Support from Tronox covers the funding needs for two boys per year at the academy, as well as career support, site tours, and volunteering opportunities for Tronox staff. And several additional benefits.

“The new partnership with Tronox assists the Foundation to impact the boys’ lives by getting them to school more, building their life skills, and connecting them to businesses that can offer them a career path,” said Michael Lay, Regional Manager, WA Southern Region Clontarf. “It’s also helping the academy to deliver fun events like the Partner Golf Day and the South West Basketball carnival so the boys can have fun.”

Tronox staff participated in a number of June events through the Foundation’s academies near our Bunbury and Kwinana locations.

Simon Francis and Sue Hill took to the Kwinana Golf Course to play nine rounds with Gilmore Academy students while chatting about what Tronox does, career opportunities, and how we can support their future growth. Simon said he was proud to take part in an important program benefitting some great young men.

Sue Hill, third from left, and Simon Francis, sixth from left, enjoyed a round of golf with students from a nearby school.

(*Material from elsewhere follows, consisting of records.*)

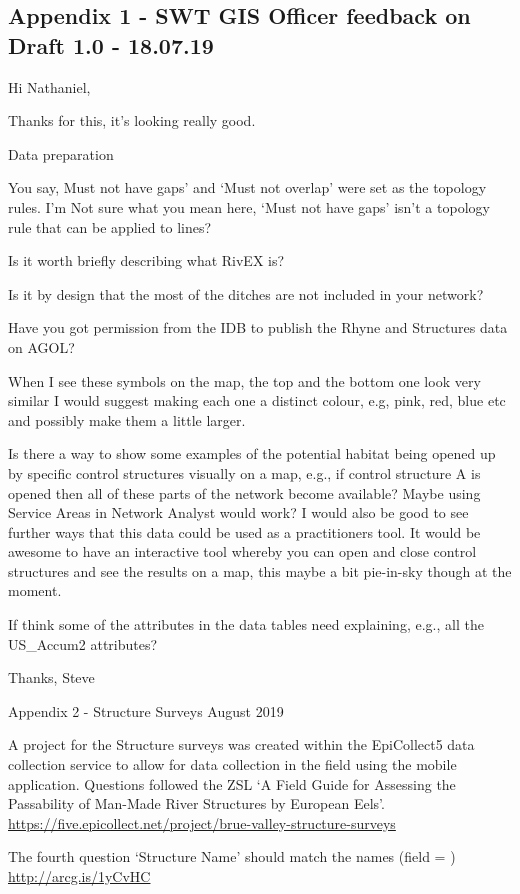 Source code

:\documentclass[]{article}
\begin{document}
\hypertarget{appendix-1---swt-gis-officer-feedback-on-draft-1.0---18.07.19}{%
\subsection{Appendix 1 - SWT GIS Officer feedback on Draft 1.0 -
18.07.19}\label{appendix-1---swt-gis-officer-feedback-on-draft-1.0---18.07.19}}

Hi Nathaniel,

Thanks for this, it's looking really good.

Data preparation

You say, Must not have gaps' and `Must not overlap' were set as the
topology rules. I'm Not sure what you mean here, `Must not have gaps'
isn't a topology rule that can be applied to lines?

Is it worth briefly describing what RivEX is?

Is it by design that the most of the ditches are not included in your
network?

Have you got permission from the IDB to publish the Rhyne and Structures
data on AGOL?

When I see these symbols on the map, the top and the bottom one look
very similar I would suggest making each one a distinct colour, e.g,
pink, red, blue etc and possibly make them a little larger.

Is there a way to show some examples of the potential habitat being
opened up by specific control structures visually on a map, e.g., if
control structure A is opened then all of these parts of the network
become available? Maybe using Service Areas in Network Analyst would
work? I would also be good to see further ways that this data could be
used as a practitioners tool. It would be awesome to have an interactive
tool whereby you can open and close control structures and see the
results on a map, this maybe a bit pie-in-sky though at the moment.

If think some of the attributes in the data tables need explaining,
e.g., all the US\_Accum2 attributes?

Thanks, Steve

Appendix 2 - Structure Surveys August 2019

A project for the Structure surveys was created within the EpiCollect5
data collection service to allow for data collection in the field using
the mobile application. Questions followed the ZSL `A Field Guide for
Assessing the Passability of Man-Made River Structures by European
Eels'.
\url{https://five.epicollect.net/project/brue-valley-structure-surveys}

The fourth question `Structure Name' should match the names (field = )
\url{http://arcg.is/1yCvHC}
\end{document}
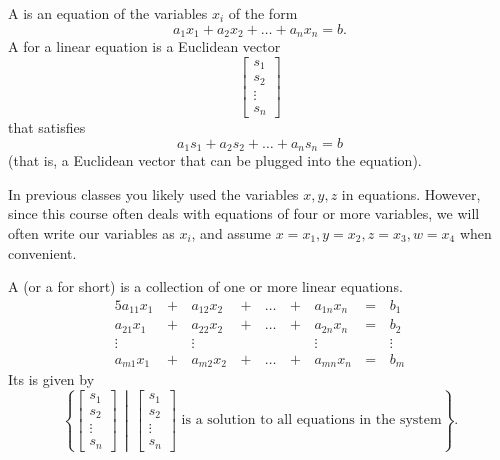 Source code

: 
\begin{applicationActivities}

\begin{definition}
A  is an equation of the variables \(x_i\) of the form
\[
a_1x_1+a_2x_2+\dots+a_nx_n=b
.\]
A  for a linear equation is a Euclidean vector
\[
  \begin{bmatrix}
    s_1 \\
    s_2 \\
    \vdots \\
    s_n
  \end{bmatrix}
\]
that satisfies
\[
a_1s_1+a_2s_2+\dots+a_ns_n=b
\]
(that is, a Euclidean vector that can be plugged into the equation).
\end{definition}



\begin{remark}
In previous classes you likely used the variables \(x,y,z\) in equations.
However, since this course often deals with equations of four or more
variables, we will often write our variables as \(x_i\), and assume
\(x=x_1,y=x_2,z=x_3,w=x_4\) when convenient.
\end{remark}

\begin{definition}
A  (or a  for short)
is a collection of one or more linear equations.
  \begin{alignat*}{5}
    a_{11}x_1 &\,+\,& a_{12}x_2 &\,+\,& \dots  &\,+\,& a_{1n}x_n &\,=\,& b_1 \\
    a_{21}x_1 &\,+\,& a_{22}x_2 &\,+\,& \dots  &\,+\,& a_{2n}x_n &\,=\,& b_2 \\
     \vdots&  &\vdots&   &&  &\vdots&&\vdots  \\
    a_{m1}x_1 &\,+\,& a_{m2}x_2 &\,+\,& \dots  &\,+\,& a_{mn}x_n &\,=\,& b_m
  \end{alignat*}
Its  is given by
\[
  \left\{
    \begin{bmatrix}
      s_1 \\
      s_2 \\
      \vdots \\
      s_n
    \end{bmatrix}
  \,\middle|\,
    \begin{bmatrix}
      s_1 \\
      s_2 \\
      \vdots \\
      s_n
    \end{bmatrix}
    \text{ is a solution to all equations in the system}
  \right\}
.\]
\end{definition}


\end{applicationActivities}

“The year 11 and 12 students had been on a six-week program to teach them the fundamental components of golf, with the culmination being a game with partners,” he said. “It was a really fun day, and another great opportunity for these young men to interact with members of the community and potential future employers.”

Northshore also welcomed eight students from the Narrogin Academy for a site tour and some informal career networking. The tour was led by Scott Marshall, Emily Bessell and Caitlyn Eades.

Scott Marshall gets ready to lead students on a plant tour at Northshore in June.

Paul Kjellgren, Sharon Barrett, and Summa Hollins volunteered at the regional basketball carnival in June. Approximately 100 boys from academies in Kwinana, Mandurah, Bunbury, Collie, Narrogin, Katanning, and Albany took part in the team-building event. Summa was keen to support the academy due to its holistic approach to building confidence and creating healthy, bright, and successful futures.

Sharon Barrett referees a regional basketball tournament featuring a number of Clontarf Academies.

“From what many see as basics, like shaking hands and introducing yourself, to opportunities to practice public speaking and obtaining a driver’s license, the program builds good habits through team accountability and good sportsmanship,” she said. “It’s also a long-term investment in these boys, as the pastoral care continues after they have left school – a unique and important aspect of the program.”

Building relationships is integral to the foundation, with events like this an opportunity for Tronox to build strong relationships among the students, Academy staff, and the broader community.